Throughout high school, college always seemed to be the far away promised land—an escape from home and routine, the guarantee of complete freedom, and finally some degree of adulthood. College was idealized for me by parents, counselors, and teachers, as a utopia of learning and opportunities, and also by older siblings, friends, and “Animal House,” as an endless party with instant best friends and classic nights that always end as the sun is coming up. I found out I was attending Columbia in December my senior year, and I was on a constant high for the rest of school. As the last months of high school waned, my excitement for Columbia only increased, and my ridiculously high expectations only grew higher. By summer, I was counting down the days, anxious to begin the perfect experience that was promised to me by the “Blue Album,” welcome events, and an endless parade of impossibly elated emails from the deans and administration.
I was lucky enough to do a pre-orientation program where I found an instant supportive community of true friends and mentors, but I still felt lost during NSOP week and throughout the beginning of the semester. NSOP week can be an incredibly fun, often insane (sloppy) time, but it can also be an unbelievably stressful time. There is a lasting disparity created by our impossible expectations of college and the reality of what we find during these first few days—awkward icebreakers, lonely and unstructured downtime, superficial conversations, and the immediate burdens of navigating the Columbia bureaucracy. We expect immediate gratification of all our expectations, and when we come to campus and don’t instantly become best friends with our entire floor, or don’t end every night of orientation sitting on Low Steps discussing the fabrics of the universe, we feel unnerved. When we wake up the next morning to registration and find out that every single one of the classes we had planned on taking is filled, the pit only grows. When a cycle of disappointment begins, it’s easy to view everything through that lens: the semester becomes a string of failures, as even the high moments can seem low in comparison to what you hoped they would be.
The key is patience. Some people immediately find their comfort zone during NSOP and meet people who will remain their friends for their entire Columbia experience, but just as many people don’t know what to do when they don’t. These things don’t happen overnight, and truly powerful friendships and experiences need time to cultivate. You may have been away from home, or even studied abroad in the past, but nothing is like the transition of the first year of college. Freshman year is a difficult one, and it’s just reality that any transition period is going to be hard.
Following the death of Tina Bu last year, a much-needed movement toward wellness began on campus, emphasizing that we don’t always have to play the “I am fine” game. During NSOP, everyone seems to feel that they have to appear like they are having the best time of their lives, like they are instantly bonding with everyone they meet, and like they already know that Columbia is the perfect place for them. For most people it’s not so immediate, and they put on a face of ease so as to appear comfortable, and as to convince themselves that they are comfortable.

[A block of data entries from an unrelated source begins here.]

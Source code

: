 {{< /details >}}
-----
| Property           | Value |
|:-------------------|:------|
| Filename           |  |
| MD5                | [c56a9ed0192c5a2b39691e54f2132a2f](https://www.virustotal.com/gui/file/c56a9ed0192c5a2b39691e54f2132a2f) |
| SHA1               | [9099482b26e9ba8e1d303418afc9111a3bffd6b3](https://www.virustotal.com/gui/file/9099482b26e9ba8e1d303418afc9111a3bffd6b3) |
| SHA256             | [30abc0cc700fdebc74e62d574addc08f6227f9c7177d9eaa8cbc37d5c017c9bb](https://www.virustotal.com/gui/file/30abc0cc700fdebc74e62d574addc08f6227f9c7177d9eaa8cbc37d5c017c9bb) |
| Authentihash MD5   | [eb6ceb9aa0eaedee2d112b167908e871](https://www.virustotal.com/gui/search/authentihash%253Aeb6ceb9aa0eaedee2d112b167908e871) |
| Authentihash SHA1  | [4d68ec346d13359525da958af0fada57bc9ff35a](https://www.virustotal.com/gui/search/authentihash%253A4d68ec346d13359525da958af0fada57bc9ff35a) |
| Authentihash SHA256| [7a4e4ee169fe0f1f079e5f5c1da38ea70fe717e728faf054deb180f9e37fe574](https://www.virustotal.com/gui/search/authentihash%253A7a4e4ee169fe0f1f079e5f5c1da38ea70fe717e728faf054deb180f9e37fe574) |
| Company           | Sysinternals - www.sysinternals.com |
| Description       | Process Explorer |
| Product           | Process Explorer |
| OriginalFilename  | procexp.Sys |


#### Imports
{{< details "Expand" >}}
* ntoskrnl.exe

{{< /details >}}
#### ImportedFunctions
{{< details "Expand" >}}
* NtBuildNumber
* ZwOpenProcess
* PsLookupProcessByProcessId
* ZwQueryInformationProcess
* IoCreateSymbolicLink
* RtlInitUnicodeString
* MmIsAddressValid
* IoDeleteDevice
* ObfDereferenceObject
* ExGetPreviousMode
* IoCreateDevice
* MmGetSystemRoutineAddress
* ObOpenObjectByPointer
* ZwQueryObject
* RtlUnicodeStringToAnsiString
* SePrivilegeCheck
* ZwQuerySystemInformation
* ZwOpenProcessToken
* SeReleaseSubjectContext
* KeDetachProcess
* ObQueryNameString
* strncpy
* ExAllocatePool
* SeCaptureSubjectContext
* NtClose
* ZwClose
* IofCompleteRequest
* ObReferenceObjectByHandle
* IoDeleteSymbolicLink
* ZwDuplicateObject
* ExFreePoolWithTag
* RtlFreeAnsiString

You are never alone, and although at times Columbia can make us feel alienated, we live in an incredibly supportive community, especially during times such as this one. Tragedies like Martha Corey-Ochoa’s death bring Columbia together and make us face the realities that we often suppress, and talk about the things that we try to pretend aren’t present. It’s OK to admit that you feel stressed, or alone, or especially overwhelmed, and I would even say that it’s the norm to feel these during your first week of college, throughout your first year, and at times throughout all four years. As Wilfred Chan and Sarah Ngu made clear in their Eye article “How We’re Doing” (Dec. 11, 2011), if you are feeling any of these, do not suffer in silence. Reach out to the fantastic resources that Columbia has, from RAs to Columbia Psychological Services to Nightline, and understand that mental health should not be a stigma.
It’s fine to feel lost at any point of your time here, and especially during your freshman year. We face unbelievably difficult challenges as Columbia students, and as intensely driven students, we internalize many failures and blame ourselves. When those impossible expectations of what college is supposed to be are not met immediately, or you feel you don’t live up to the expectations set by those sending you to college, it’s OK to feel disappointed or overwhelmed. Just don’t be afraid to reach out for support, and don’t lose the determination to keep striving for those expectations.
Leo Schwartz is a Columbia College junior majoring in political science and Latin American studies. He is a preorientation leader for the Columbia Urban Experience. His column Rationalizing the Irrational will run alternate Thursdays.